Your answer must be one number: the count of lines below that hold the word "según".
Start of Records for this exercise
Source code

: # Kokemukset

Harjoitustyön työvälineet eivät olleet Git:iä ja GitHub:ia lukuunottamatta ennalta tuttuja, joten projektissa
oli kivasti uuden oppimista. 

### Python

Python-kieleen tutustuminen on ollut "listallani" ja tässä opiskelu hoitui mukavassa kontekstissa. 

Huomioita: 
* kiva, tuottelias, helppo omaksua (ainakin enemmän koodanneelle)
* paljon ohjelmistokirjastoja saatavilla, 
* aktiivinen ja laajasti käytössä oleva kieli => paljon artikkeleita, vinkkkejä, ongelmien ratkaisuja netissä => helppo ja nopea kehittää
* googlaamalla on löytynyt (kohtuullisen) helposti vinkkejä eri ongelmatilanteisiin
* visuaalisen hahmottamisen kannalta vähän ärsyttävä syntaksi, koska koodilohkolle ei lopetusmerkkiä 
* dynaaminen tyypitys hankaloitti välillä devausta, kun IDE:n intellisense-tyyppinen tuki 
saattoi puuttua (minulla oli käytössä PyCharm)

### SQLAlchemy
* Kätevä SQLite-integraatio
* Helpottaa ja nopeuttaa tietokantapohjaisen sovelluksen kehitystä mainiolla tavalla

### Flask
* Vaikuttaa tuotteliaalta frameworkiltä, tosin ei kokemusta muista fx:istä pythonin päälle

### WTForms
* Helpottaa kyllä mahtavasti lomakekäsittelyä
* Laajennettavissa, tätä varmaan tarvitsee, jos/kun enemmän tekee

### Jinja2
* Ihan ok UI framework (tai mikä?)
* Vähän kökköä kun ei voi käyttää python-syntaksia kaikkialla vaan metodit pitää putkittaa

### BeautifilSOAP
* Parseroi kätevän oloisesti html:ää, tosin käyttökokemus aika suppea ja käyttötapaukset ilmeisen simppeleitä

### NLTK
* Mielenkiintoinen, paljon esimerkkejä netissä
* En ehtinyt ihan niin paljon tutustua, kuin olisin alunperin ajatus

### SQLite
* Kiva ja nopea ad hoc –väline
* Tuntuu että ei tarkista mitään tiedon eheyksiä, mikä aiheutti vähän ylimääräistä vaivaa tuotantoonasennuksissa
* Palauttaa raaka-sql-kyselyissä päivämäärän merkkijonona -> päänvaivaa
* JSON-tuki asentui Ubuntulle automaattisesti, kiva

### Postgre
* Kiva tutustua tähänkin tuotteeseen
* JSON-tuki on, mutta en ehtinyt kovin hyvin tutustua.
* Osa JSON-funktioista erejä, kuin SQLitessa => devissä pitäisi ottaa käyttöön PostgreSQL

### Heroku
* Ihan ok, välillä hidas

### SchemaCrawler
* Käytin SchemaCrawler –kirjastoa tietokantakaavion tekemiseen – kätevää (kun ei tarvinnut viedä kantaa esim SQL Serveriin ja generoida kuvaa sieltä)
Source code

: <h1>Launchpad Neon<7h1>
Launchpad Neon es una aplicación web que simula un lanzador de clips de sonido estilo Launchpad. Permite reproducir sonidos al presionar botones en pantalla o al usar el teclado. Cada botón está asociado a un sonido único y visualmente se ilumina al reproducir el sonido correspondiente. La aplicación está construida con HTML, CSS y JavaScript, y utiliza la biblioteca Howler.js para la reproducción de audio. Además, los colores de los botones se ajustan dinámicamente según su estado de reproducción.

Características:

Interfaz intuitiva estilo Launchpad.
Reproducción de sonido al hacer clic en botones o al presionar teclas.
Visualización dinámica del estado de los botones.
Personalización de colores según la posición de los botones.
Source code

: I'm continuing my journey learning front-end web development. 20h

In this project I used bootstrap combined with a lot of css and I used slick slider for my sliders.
End of Records for this exercise
● Solution: 2